Despite this recognition, however, many consumers cited commercial content as a deterrent in their use of social media, with 64% saying they are likely to stop using a site if it becomes too heavily overloaded with advertising, and 61% agreeing that advertising and marketing content irritates them.
Thomas Brown, Director, Strategy and Insights, CIM comments: “We’re all aware of the dramatic adoption of social media and its profound impact on how we connect, communicate and collaborate, but what’s unclear – as our research has proven – is how brands and consumers can co-exist in these digital spaces.
In putting our research to both consumers and industry, we’ve developed a unique and in-depth understanding of quite how different the views of these audiences can be.
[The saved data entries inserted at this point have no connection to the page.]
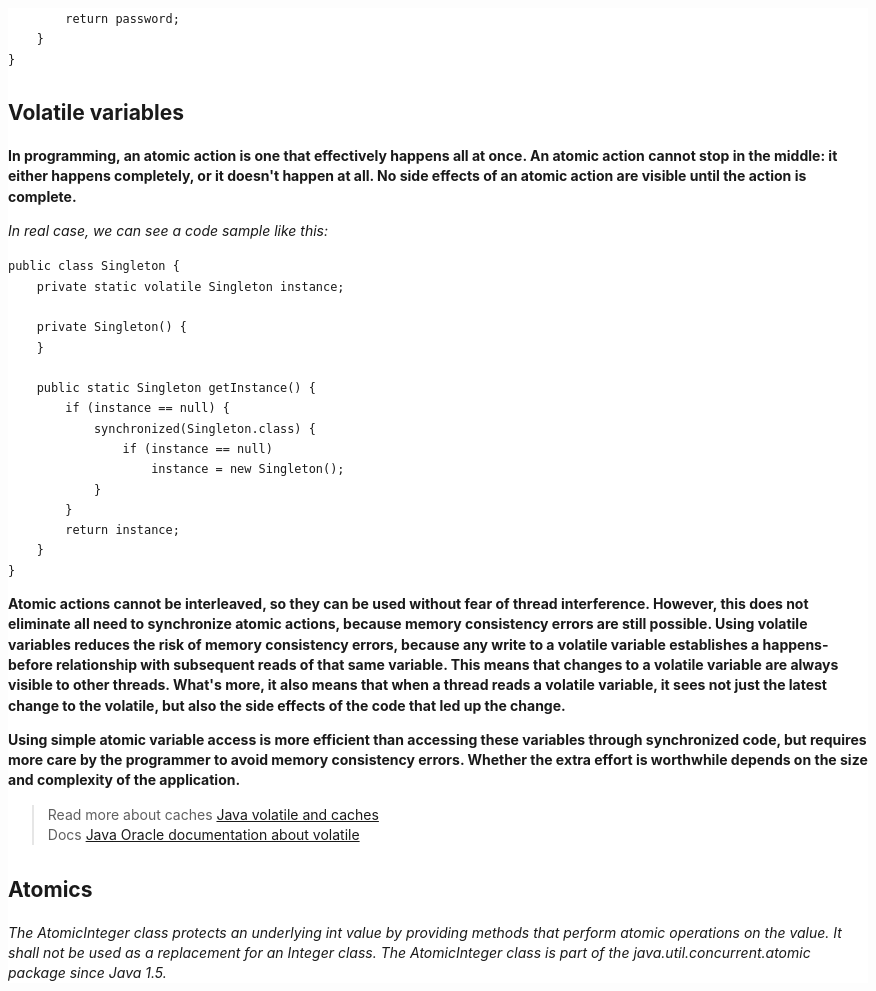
 ```
        return password;
    }
}
```

## Volatile variables
**In programming, an atomic action is one that effectively happens all at once. An atomic action cannot stop in the middle: it either happens completely, or it doesn't happen at all. No side effects of an atomic action are visible until the action is complete.**  

*In real case, we can see a code sample like this:*

```
public class Singleton {
    private static volatile Singleton instance;

    private Singleton() {
    }

    public static Singleton getInstance() {
        if (instance == null) {
            synchronized(Singleton.class) {
                if (instance == null)
                    instance = new Singleton();
            }
        }
        return instance;
    }
}
```

**Atomic actions cannot be interleaved, so they can be used without fear of thread interference. However, this does not eliminate all need to synchronize atomic actions, because memory consistency errors are still possible. Using volatile variables reduces the risk of memory consistency errors, because any write to a volatile variable establishes a happens-before relationship with subsequent reads of that same variable. This means that changes to a volatile variable are always visible to other threads. What's more, it also means that when a thread reads a volatile variable, it sees not just the latest change to the volatile, but also the side effects of the code that led up the change.**

**Using simple atomic variable access is more efficient than accessing these variables through synchronized code, but requires more care by the programmer to avoid memory consistency errors. Whether the extra effort is worthwhile depends on the size and complexity of the application.**

> Read more about caches [Java volatile and caches](https://medium.com/@siddhusingh/volatile-visibility-in-jvm-3d2044da017c)  
> Docs [Java Oracle documentation about volatile](https://docs.oracle.com/javase/tutorial/essential/concurrency/atomic.html)

## Atomics
*The AtomicInteger class protects an underlying int value by providing methods that perform atomic operations on the value. It shall not be used as a replacement for an Integer class.*
*The AtomicInteger class is part of the java.util.concurrent.atomic package since Java 1.5.*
It’s positive to see broad recognition by the UK public that businesses indeed have a value-adding role to play within social media, but it’s concerning how much consumers’ confidence has been shaken.
Of particular concern are the wide differences in opinion as to the sorts of activities considered ethically questionable and misleading, as opposed to acceptable and of no detriment to users. This means it’s not just those businesses intentionally misleading consumers that are the problem – even the most well-meaning brands might be pursuing activities on social media without realising they’re building concern amongst consumers.
It’s for these reasons we’ve created a voluntary set of standards for business, to help reduce the need for a restrictive or costly legislative response and maintain the integrity and value of social media for consumers and businesses alike. We’re calling on all brands and businesses to step up to their responsibilities to ‘keep social honest’, and have provided our ‘Ten Commandments of Keeping Social Honest’ to help them understand how.”